At present, the Read instances for standard types are generally written as though Read were a typical parser for a programming language. However, it most assuredly is not. Specifically, we currently follow the pattern of lexing and then parsing. The first problem with that is that while we follow that model, we don't actually get the big benefit of that model; the class methods don't mention or respect token boundaries, so lexing first doesn't prevent backtracking. More to the point, perhaps, lexing looks at the string and attempts to identify the next token, whatever it may be. But for Read, we don't need that. Thanks to the types, we have a very clear sense of what characters we expect to encounter.

I've started to sketch out an improvement, which reads Int and Word around seven times as fast (9.5 times as fast with parentheses and negation), and will fail immediately on something like read (fix ('a':)) :: Int rather than going into an infinite loop.

To begin with, modify the definition of paren thus:

expectP' :: Char -> ReadPrec ()
expectP' c = lift (expect' c)
{-# INLINE expectP' #-}

expect' :: Char -> ReadP ()
expect' c = do
  ReadP.skipSpaces
  thing <- ReadP.get
  if thing == c
    then pure ()
    else ReadP.pfail
{-# INLINE expect' #-}


paren :: ReadPrec a -> ReadPrec a
-- ^ @(paren p)@ parses \"(P0)\"
--      where @p@ parses \"P0\" in precedence context zero
paren p = do expectP' '('
             x <- reset p
             expectP' ')'
             return x

This allows fast failure when looking for parentheses, so we don't have to scan to the end of the first token (whatever it may be) before concluding that it is not '('.

Now we can parse Word and Int very efficiently. I had to specialize earlier than I wanted to convince GHC that I don't want to convert through Integer. I'm not sure why the fromIntegral rule doesn't fire reliably around here. The code below (temporarily) uses the current definition for base 16, because that's a bit fussy; I'll rewrite it soon.

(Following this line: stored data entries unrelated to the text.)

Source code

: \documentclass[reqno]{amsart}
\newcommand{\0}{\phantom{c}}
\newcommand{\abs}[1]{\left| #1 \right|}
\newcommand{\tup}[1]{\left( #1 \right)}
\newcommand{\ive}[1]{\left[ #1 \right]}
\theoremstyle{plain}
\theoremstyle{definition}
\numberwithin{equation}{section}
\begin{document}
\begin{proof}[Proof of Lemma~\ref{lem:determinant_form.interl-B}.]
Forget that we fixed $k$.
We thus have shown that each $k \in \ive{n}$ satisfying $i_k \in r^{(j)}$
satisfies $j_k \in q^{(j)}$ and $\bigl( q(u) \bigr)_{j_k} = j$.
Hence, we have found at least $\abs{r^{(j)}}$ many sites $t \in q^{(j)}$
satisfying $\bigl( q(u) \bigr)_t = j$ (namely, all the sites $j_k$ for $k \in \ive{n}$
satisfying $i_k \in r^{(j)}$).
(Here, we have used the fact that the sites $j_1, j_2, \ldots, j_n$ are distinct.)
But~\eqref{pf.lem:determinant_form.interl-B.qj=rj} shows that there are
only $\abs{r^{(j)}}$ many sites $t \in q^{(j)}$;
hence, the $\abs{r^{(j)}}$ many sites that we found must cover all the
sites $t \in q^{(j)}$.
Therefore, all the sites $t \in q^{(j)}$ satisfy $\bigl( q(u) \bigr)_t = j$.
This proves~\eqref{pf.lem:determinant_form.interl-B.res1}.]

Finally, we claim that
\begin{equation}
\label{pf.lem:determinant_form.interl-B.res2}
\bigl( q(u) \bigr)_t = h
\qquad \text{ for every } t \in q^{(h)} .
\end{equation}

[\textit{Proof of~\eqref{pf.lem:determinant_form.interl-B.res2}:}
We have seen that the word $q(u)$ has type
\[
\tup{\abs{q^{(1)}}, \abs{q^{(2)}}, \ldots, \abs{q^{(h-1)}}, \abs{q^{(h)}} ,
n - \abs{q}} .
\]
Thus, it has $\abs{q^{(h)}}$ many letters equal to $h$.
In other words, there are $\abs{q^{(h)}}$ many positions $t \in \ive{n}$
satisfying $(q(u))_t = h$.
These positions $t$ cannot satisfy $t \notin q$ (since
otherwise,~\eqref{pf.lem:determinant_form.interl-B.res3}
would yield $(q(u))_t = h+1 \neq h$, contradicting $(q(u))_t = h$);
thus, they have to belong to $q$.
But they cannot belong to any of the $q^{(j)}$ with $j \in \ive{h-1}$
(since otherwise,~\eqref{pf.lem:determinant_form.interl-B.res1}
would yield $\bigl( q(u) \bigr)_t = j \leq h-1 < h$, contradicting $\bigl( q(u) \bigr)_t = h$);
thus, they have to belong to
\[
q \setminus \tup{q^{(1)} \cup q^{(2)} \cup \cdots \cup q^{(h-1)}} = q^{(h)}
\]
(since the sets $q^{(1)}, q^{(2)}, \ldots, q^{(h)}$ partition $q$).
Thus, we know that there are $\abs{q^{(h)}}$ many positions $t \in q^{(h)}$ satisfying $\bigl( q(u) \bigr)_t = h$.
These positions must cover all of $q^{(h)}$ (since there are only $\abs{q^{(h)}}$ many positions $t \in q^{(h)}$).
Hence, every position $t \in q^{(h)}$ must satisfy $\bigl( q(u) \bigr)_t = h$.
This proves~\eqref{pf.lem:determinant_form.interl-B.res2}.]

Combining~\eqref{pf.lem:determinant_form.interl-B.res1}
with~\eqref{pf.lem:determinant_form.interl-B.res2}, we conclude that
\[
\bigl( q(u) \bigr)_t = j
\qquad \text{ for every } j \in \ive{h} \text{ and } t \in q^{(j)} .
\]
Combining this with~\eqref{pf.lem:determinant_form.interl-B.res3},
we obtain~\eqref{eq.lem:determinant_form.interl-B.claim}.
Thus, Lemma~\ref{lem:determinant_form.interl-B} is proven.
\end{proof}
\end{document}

charDiff :: Char -> Char -> Word
charDiff c1 c2 = fromIntegral (ord c1 - ord c2)
{-# INLINE charDiff #-}

readHexOct :: ReadP Word
readHexOct = do
  _ <- ReadP.char '0'
  baseId <- lexBaseChar
  case baseId of
    Oct -> readBaseP 8
    Hex -> L.readHexP
{-# INLINE readHexOct #-}

data BaseId = Oct | Hex

lexBaseChar :: ReadP BaseId
lexBaseChar = do { c <- ReadP.get;
                   case c of
                     'o' -> pure Oct
                     'O' -> pure Oct
                     'x' -> pure Hex
                     'X' -> pure Hex
                     _ -> ReadP.pfail }

readWord :: ReadP Word
readWord = readNumber (readHexOct ReadP.<++ readBaseP 10)

readInt :: ReadP Int
readInt = fromIntegral <$> readWord

readBaseP :: Integral a => Word -> ReadP a
readBaseP !base = do
  c <- ReadP.get
  let diff = charDiff c '0'
  if diff < base
    then readBaseP' base (fromIntegral diff)
    else ReadP.pfail
{-# INLINE readBaseP #-}

readBaseP' :: Integral a => Word -> a -> ReadP a
readBaseP' !base !acc0 = ReadP.look >>= go acc0
  where
    go !acc (c:cs) | diff < base = ReadP.get *> go (fromIntegral base * acc + fromIntegral diff) cs
      where diff = charDiff c '0'
    go !acc _ = pure acc
{-# INLINE readBaseP' #-}

readNumber :: Num a => ReadP.ReadP a -> ReadPrec a
readNumber p = parens $ do
  cs <- lift skipSpaces *> look
  case cs of
    ('-': _) -> get *> lift (skipSpaces *> (negate <$> p))
    _ -> lift $ skipSpaces *> p
{-# INLINE readNumber #-}

Other Word and Int-like types can be built on top of that foundation. I haven't yet attempted to deal with other instances, but I think there are probably a lot of opportunities for similar improvements.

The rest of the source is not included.